I recommended We Need to Talk About Kevin by Lionel Shriver back in May, when I was a very, very pregnant lady. What I said then still holds true: “Shriver’s brilliant and dark novel is narrated by Eva, whose son Kevin is guilty of carrying out a Columbine-style high school killing. It’s a grim but often very funny narrative of maternal ambivalence, and it’s certainly a mind-fuck for any mom-to-be.” Now that I have a son, whom I am certain is 100 percent good and kind, possessing a 100 percent good and kind soul, I love Shriver’s investigation into motherhood even more. What if you were this kind of mother? What if you had this kind of child? All good fiction begins with questions that are risky, scary. I admire Shriver for her bravery, for her what-the-hell-let’s-go-there. Eva is what I call a likeable-unlikeable narrator, and to identify with her is to understand and acknowledge a thorny part of oneself that you didn’t know existed, or perhaps didn’t want to know existed.
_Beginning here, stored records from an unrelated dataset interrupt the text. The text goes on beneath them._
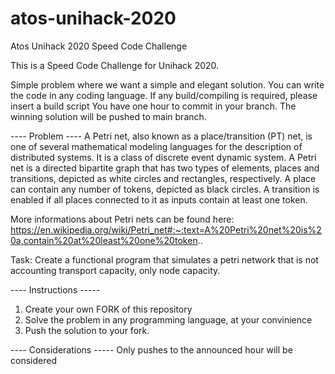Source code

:# atos-unihack-2020
Atos Unihack 2020 Speed Code Challenge

This is a Speed Code Challenge for Unihack 2020.

Simple problem where we want a simple and elegant solution.
You can write the code in any coding language. 
If any build/compiling is required, please insert a build script
You have one hour to commit in your branch.
The winning solution will be pushed to main branch.

---- Problem ---- 
A Petri net, also known as a place/transition (PT) net, is one of several mathematical modeling languages for the description of distributed systems. It is a class of discrete event dynamic system. A Petri net is a directed bipartite graph that has two types of elements, places and transitions, depicted as white circles and rectangles, respectively. A place can contain any number of tokens, depicted as black circles. A transition is enabled if all places connected to it as inputs contain at least one token. 

More informations about Petri nets can be found here: https://en.wikipedia.org/wiki/Petri_net#:~:text=A%20Petri%20net%20is%20a,contain%20at%20least%20one%20token..

Task:
Create a functional program that simulates a petri network that is not accounting transport capacity, only node capacity.


---- Instructions -----
1. Create your own FORK of this repository
2. Solve the problem in any programming language, at your convinience
3. Push the solution to your fork.

---- Considerations -----
Only pushes to the announced hour will be considered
This year I also discovered Dana Spiotta, whose new novel Stone Arabia moved me unexpectedly. I’m not sure why I wasn’t expecting it. After all, the book is about siblings, Denise Kranis and her musician brother Nik, who were raised in Los Angeles. Sibling relationships and L.A. are subjects I hold close to my heart, as a writer and a reader, and as a person: I was raised in L.A. with three sisters and one brother. This novel isn’t perfect: its opening confused me so much that I had to start it three times, and there are shifts from third to first person and back again that bugged me. But! But! A flawed novel can be a great one, and never before did this fact seem so true. I loved that Nik diligently kept The Chronicles, a fictional account of his life as a rock legend, fake music reviews and all. I loved Denise’s neurotic obsessions, with news stories, with memory. I loved reading about her commute, and about the contents of her fridge: “…the jar of butter-flecked jelly, the container of capers floating in leaky brine, the optimistic bottle of multivitamins now in a moist, smelly lump…” I loved the final scene; it got me thinking about the past, and how it can be resurrected by memory and narrative, but not really, but maybe, just maybe, for a few sweet moments. Dana Spiotta is like Don DeLillo with a vagina, and, wow, that vagina makes all the difference. I just finished her second novel, Eat the Document, and her use of the adverb “unstoppingly” had my whole body buzzing. I plan to read her first novel, Lightning Field, as 2011 slips into 2012. Write more imperfect stories, Ms. Spiotta. You’ve got a fan in me.